One of your biggest risks, when you have a business to run, is the competition. Those other businesses, near or far, online or built in bricks and mortar, who are competing in the same market, for the same pool of customers as you.
Today we’re looking at different ways you can cope with the competition and thrive despite them!
When you’re devising your competitor strategy you need to know who your competitors are. If you’re being encroached on by a huge online retailer like Amazon, then you need a very different response to dealing with a new shop opening across town.
You may need to engage in some market research to generate a full list – in the digital age, only direct physical services like hairdressing are immune from online competition.
Identify Your Strengths
The next thing you can do is identify the strengths of your business: what are the unique things that make your customers choose you over other options? Whether it’s the high quality of your products, a great reputation for personal service or local knowledge that large businesses simply cannot replicate, it’s important to know what brings people to your door.
Compare your strengths with the competitors that you’ve identified and try to match your strengths to their weaknesses.
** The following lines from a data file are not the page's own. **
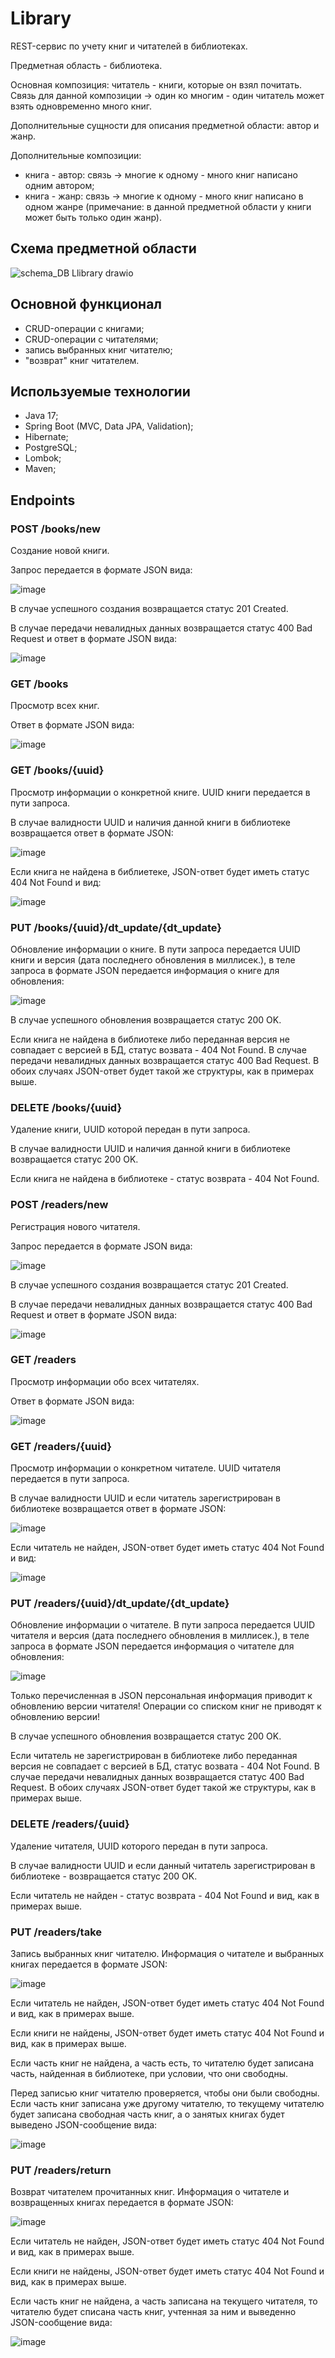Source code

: # Library
REST-сервис по учету книг и читателей в библиотеках. 

Предметная область - библиотека. 

Основная композиция: читатель - книги, которые он взял почитать. Связь для данной композиции -> один ко многим - один читатель может взять одновременно много книг.

Дополнительные сущности для описания предметной области: автор и жанр. 

Дополнительные композиции: 
 - книга - автор: связь -> многие к одному - много книг написано одним автором;
 - книга - жанр: связь -> многие к одному - много книг написано в одном жанре (примечание: в данной предметной области у книги может быть только один жанр).
 
 ## Схема предметной области
 ![schema_DB _Llibrary_ drawio](https://github.com/YuliyaRR/Library/assets/110600085/6a140b11-a8ed-4032-ba42-e0f850de9713)

 ## Основной функционал
  - CRUD-операции с книгами;
  - CRUD-операции с читателями;
  - запись выбранных книг читателю;
  - "возврат" книг читателем.

## Используемые технологии
 - Java 17;
 - Spring Boot (MVC, Data JPA, Validation);
 - Hibernate;
 - PostgreSQL;
 - Lombok;
 - Maven;
 
## Endpoints
### POST /books/new
Создание новой книги. 

Запрос передается в формате JSON вида:

![image](https://github.com/YuliyaRR/Library/assets/110600085/edc8fd32-9499-4b4a-b2ff-bc6782353ce2)

В случае успешного создания возвращается статус 201 Created.

В случае передачи невалидных данных возвращается статус 400 Bad Request и ответ в формате JSON вида:

![image](https://github.com/YuliyaRR/Library/assets/110600085/18f736ba-d0e4-4a44-8f0f-1ea043d87162)

### GET /books
Просмотр всех книг.

Ответ в формате JSON вида:

![image](https://github.com/YuliyaRR/Library/assets/110600085/65a2bc10-f1e0-49d0-a036-45f3d4c77eb0)

### GET /books/{uuid}
Просмотр информации о конкретной книге. UUID книги передается в пути запроса.

В случае валидности UUID и наличия данной книги в библиотеке возвращается ответ в формате JSON:

![image](https://github.com/YuliyaRR/Library/assets/110600085/dd8583cc-7037-4d85-991c-be037e539e74)

Если книга не найдена в библиетеке, JSON-ответ будет иметь статус 404 Not Found и вид:

![image](https://github.com/YuliyaRR/Library/assets/110600085/aa2cc956-a5b6-4c02-926c-2b607db12ed3)

### PUT /books/{uuid}/dt_update/{dt_update}
Обновление информации о книге. В пути запроса передается UUID книги и версия (дата последнего обновления в миллисек.), в теле запроса в формате JSON передается информация о книге для обновления:

![image](https://github.com/YuliyaRR/Library/assets/110600085/fcc57b42-eb5b-45f1-bae3-ac92e6a8e862)

В случае успешного обновления возвращается статус 200 OK.

Если книга не найдена в библиотеке либо переданная версия не совпадает с версией в БД, статус возвата - 404 Not Found. В случае передачи невалидных данных возвращается статус 400 Bad Request. В обоих случаях JSON-ответ будет такой же структуры, как в примерах выше.

### DELETE /books/{uuid}
Удаление книги, UUID которой передан в пути запроса.

В случае валидности UUID и наличия данной книги в библиотеке возвращается статус 200 OK.

Если книга не найдена в библиотеке - статус возврата - 404 Not Found.

### POST /readers/new

Регистрация нового читателя. 

Запрос передается в формате JSON вида:

![image](https://github.com/YuliyaRR/Library/assets/110600085/55f7b79a-8d01-4cd0-a5e5-a1e008d0d523)

В случае успешного создания возвращается статус 201 Created.

В случае передачи невалидных данных возвращается статус 400 Bad Request и ответ в формате JSON вида:

![image](https://github.com/YuliyaRR/Library/assets/110600085/5667b804-072b-41ae-ae5d-a3e102364a81)

### GET /readers
Просмотр информации обо всех читателях.

Ответ в формате JSON вида:

![image](https://github.com/YuliyaRR/Library/assets/110600085/3a4fb10f-3fd5-457b-9003-2844f45494ce)

### GET /readers/{uuid}
Просмотр информации о конкретном читателе. UUID читателя передается в пути запроса.

В случае валидности UUID и если читатель зарегистрирован в библиотеке возвращается ответ в формате JSON:

![image](https://github.com/YuliyaRR/Library/assets/110600085/f700290e-47bc-48e7-916e-686c66c76f24)

Если читатель не найден, JSON-ответ будет иметь статус 404 Not Found и вид:

![image](https://github.com/YuliyaRR/Library/assets/110600085/2e007b32-6ae6-4563-8a84-814b47a73c82)

### PUT /readers/{uuid}/dt_update/{dt_update}
Обновление информации о читателе. В пути запроса передается UUID читателя и версия (дата последнего обновления в миллисек.), в теле запроса в формате JSON передается информация о читателе для обновления:

![image](https://github.com/YuliyaRR/Library/assets/110600085/2c41f83e-5a3f-45b3-bbad-b33ae3aedabb)

Только перечисленная в JSON персональная информация приводит к обновлению версии читателя! Операции со списком книг не приводят к обновлению версии!

В случае успешного обновления возвращается статус 200 OK.

Если читатель не зарегистрирован в библиотеке либо переданная версия не совпадает с версией в БД, статус возвата - 404 Not Found. В случае передачи невалидных данных возвращается статус 400 Bad Request. В обоих случаях JSON-ответ будет такой же структуры, как в примерах выше.

### DELETE /readers/{uuid}
Удаление читателя, UUID которого передан в пути запроса.

В случае валидности UUID и если данный читатель зарегистрирован в библиотеке - возвращается статус 200 OK.

Если читатель не найден - статус возврата - 404 Not Found и вид, как в примерах выше.

### PUT /readers/take
Запись выбранных книг читателю. Информация о читателе и выбранных книгах передается в формате JSON:

![image](https://github.com/YuliyaRR/Library/assets/110600085/96e0d959-7476-47c5-a2f7-1c2d48a4fd7f)

Если читатель не найден, JSON-ответ будет иметь статус 404 Not Found и вид, как в примерах выше.

Если книги не найдены, JSON-ответ будет иметь статус 404 Not Found и вид, как в примерах выше. 

Если часть книг не найдена, а часть есть, то читателю будет записана часть, найденная в библиотеке, при условии, что они свободны. 

Перед записью книг читателю проверяется, чтобы они были свободны. Если часть книг записана уже другому читателю, то текущему читателю будет записана свободная часть книг, а о занятых книгах будет выведено JSON-сообщение вида: 

![image](https://github.com/YuliyaRR/Library/assets/110600085/bdd88caa-5a91-4ac4-8a66-83c0a570445d)

### PUT /readers/return
Возврат читателем прочитанных книг. Информация о читателе и возвращенных книгах передается в формате JSON:

![image](https://github.com/YuliyaRR/Library/assets/110600085/b8c642b5-1b5f-41d3-94b6-c550de080fd1)

Если читатель не найден, JSON-ответ будет иметь статус 404 Not Found и вид, как в примерах выше.

Если книги не найдены, JSON-ответ будет иметь статус 404 Not Found и вид, как в примерах выше.

Если часть книг не найдена, а часть записана на текущего читателя, то читателю будет списана часть книг, учтенная за ним и выведенно JSON-сообщение вида:

![image](https://github.com/YuliyaRR/Library/assets/110600085/56ffdae2-07e1-49bf-a017-1c1badc4c004)



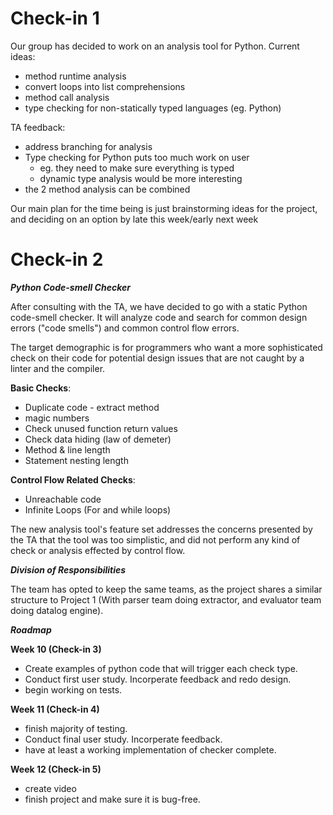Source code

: # Check-in 1
Our group has decided to work on an analysis tool for Python.
Current ideas:
- method runtime analysis
- convert loops into list comprehensions
- method call analysis
- type checking for non-statically typed languages (eg. Python)

TA feedback:
- address branching for analysis
- Type checking for Python puts too much work on user 
   - eg. they need to make sure everything is typed
   - dynamic type analysis would be more interesting
- the 2 method analysis can be combined


Our main plan for the time being is just brainstorming ideas for the project, and deciding on an option by late this week/early next week

# Check-in 2

_**Python Code-smell Checker**_

After consulting with the TA, we have decided to go with a static Python code-smell checker. It will analyze code and search for common design errors ("code smells") and common control flow errors. 

The target demographic is for programmers who want a more sophisticated check on their code for potential design issues that are not caught by a linter and the compiler. 

**Basic Checks**:
- Duplicate code - extract method
- magic numbers
- Check unused function return values
- Check data hiding (law of demeter)
- Method & line length
- Statement nesting length

**Control Flow Related Checks**:
- Unreachable code 
- Infinite Loops (For and while loops)

The new analysis tool's feature set addresses the concerns presented by the TA that the tool was too simplistic, and did not perform any kind of check or analysis effected by control flow.

_**Division of Responsibilities**_

The team has opted to keep the same teams, as the project shares a similar structure to Project 1 (With parser team doing extractor, and evaluator team doing datalog engine).

_**Roadmap**_


**Week 10 (Check-in 3)**

- Create examples of python code that will trigger each check type.
- Conduct first user study. Incorperate feedback and redo design.
- begin working on tests.

**Week 11 (Check-in 4)**

- finish majority of testing. 
- Conduct final user study. Incorperate feedback.
- have at least a working implementation of checker complete.

**Week 12 (Check-in 5)**

- create video
- finish project and make sure it is bug-free.


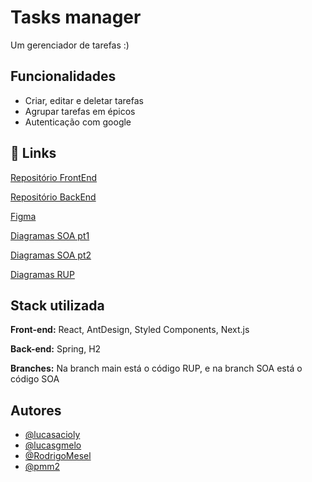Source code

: 
# Tasks manager

Um gerenciador de tarefas :)


## Funcionalidades

- Criar, editar e deletar tarefas
- Agrupar tarefas em épicos
- Autenticação com google



## 🔗 Links
[Repositório FrontEnd](https://github.com/lucasgmelo/habiting)

[Repositório BackEnd](https://github.com/lucasacioly/tasks-manager)

[Figma](https://www.figma.com/file/cUCzaQh6hjB6Bj0STDFqpz/Tasks-Manager?type=design&node-id=0%3A1&mode=design&t=6w9Z3371dmRGQQ8y-1)

[Diagramas SOA pt1](https://drive.google.com/file/d/1wlZLp1rFdKoWxnPI9vhF2s-6yxQhWaI-/view?usp=sharing)

[Diagramas SOA pt2](https://drive.google.com/file/d/17DVCshYknUfBW-w3utumWel6M7DAGgUg/view?usp=sharing)

[Diagramas RUP](https://drive.google.com/file/d/17DVCshYknUfBW-w3utumWel6M7DAGgUg/view?usp=sharing)
## Stack utilizada

**Front-end:** React, AntDesign, Styled Components, Next.js

**Back-end:** Spring, H2

**Branches:** Na branch main está o código RUP, e na branch SOA está o código SOA


## Autores

- [@lucasacioly](https://github.com/lucasacioly)
- [@lucasgmelo](https://github.com/lucasgmelo)
- [@RodrigoMesel](https://github.com/RodrigoMesel)
- [@pmm2](https://github.com/pmm2)



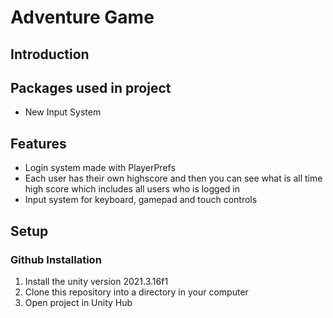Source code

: # Adventure Game
## Introduction

## Packages used in project

- New Input System

## Features

- Login system made with PlayerPrefs
- Each user has their own highscore and then you can see what is all time high score which includes all users who is logged in
- Input system for keyboard, gamepad and touch controls

## Setup

### Github Installation

1. Install the unity version 2021.3.16f1
2. Clone this repository into a directory in your computer
3. Open project in Unity Hub
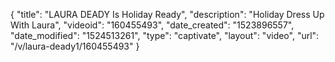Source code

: {
    "title": "LAURA DEADY Is Holiday Ready",
    "description": "Holiday Dress Up With Laura",
    "videoid": "160455493",
    "date_created": "1523896557",
    "date_modified": "1524513261",
    "type": "captivate",
    "layout": "video",
    "url": "\/v\/laura-deady1\/160455493"
}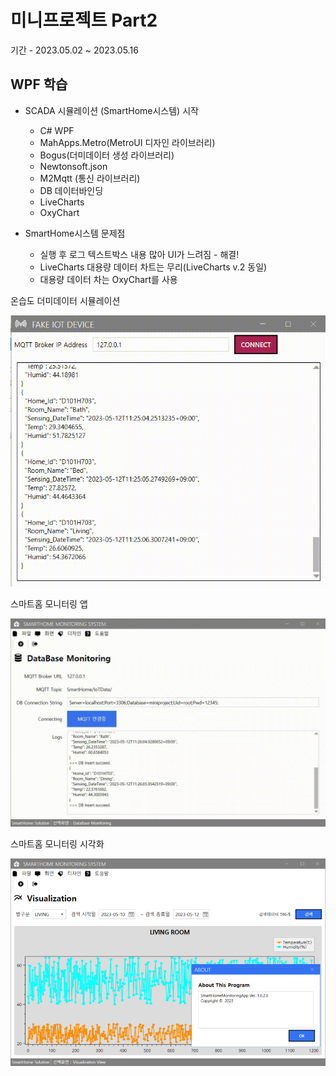# 미니프로젝트 Part2
기간 - 2023.05.02 ~ 2023.05.16

## WPF 학습
- SCADA 시뮬레이션 (SmartHome시스템) 시작
	- C# WPF
	- MahApps.Metro(MetroUI 디자인 라이브러리)
	- Bogus(더미데이터 생성 라이브러리)
	- Newtonsoft.json
	- M2Mqtt (통신 라이브러리)
	- DB 데이터바인딩
	- LiveCharts
	- OxyChart
	
- SmartHome시스템 문제점
	- 실행 후  로그 텍스트박스 내용 많아 UI가 느려짐 - 해결!
	- LiveCharts 대용량 데이터 차트는 무리(LiveCharts v.2 동일)
	- 대용량 데이터 차는 OxyChart를 사용
	
온습도 더미데이터 시뮬레이션

<img src="https://raw.githubusercontent.com/Yong-Hwan-Lee/miniprojects/main/images/smarthome_publisher.gif" width ="520">

스마트홈 모니터링 앱

<img src="https://raw.githubusercontent.com/Yong-Hwan-Lee/miniprojects/main/images/smarthome_monitor.gif" width ="780" >

스마트홈 모니터링 시각화

<img src="https://raw.githubusercontent.com/Yong-Hwan-Lee/miniprojects/main/images/smarthome_monitor2.png" width ="780" >

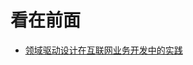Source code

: 看在前面
====

* <a href="https://tech.meituan.com/2017/12/22/ddd-in-practice.html">领域驱动设计在互联网业务开发中的实践</a>
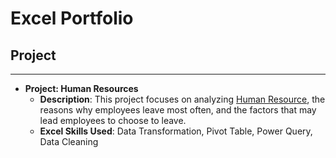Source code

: # Excel Portfolio

## Project
---
- **Project: Human Resources**
  - **Description**: This project focuses on analyzing <a href="https://www.kaggle.com/datasets/rhuebner/human-resources-data-set">Human Resource</a>, the reasons why employees leave most often, and the factors that may lead employees to choose to leave.
  - **Excel Skills Used**: Data Transformation, Pivot Table, Power Query, Data Cleaning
If the other shop vying for your customers advertises itself as high-end and luxurious, think about whether you can beat them on those terms or if it would be more successful to present yourself as a value proposition, and offer customers something they simply aren’t getting in the local market. Working with a growth consultancy can help crystallise these ideas and show you how they can scale.
One of the most important ways to co-exist with the competition is to schedule wisely. If you launch a new product at the same time as your main rival, or start advertising a big sale at the same time as the shop across the street, you force your customers to choose between you – and each penny you spend on marketing in this period gets you less and less as it’s competing directly with other advertising, driving up prices and splitting customers’ attention.
A good competitor insight consultant can help you identify windows your competitors are likely to be scheduling their big pushes and help you find the white space you need for your own campaigns to thrive. You don’t need to dominate in order to co-exist with your competitors. In many cases the market can sustain both of you, as long as judicious scheduling gives you both some breathing room.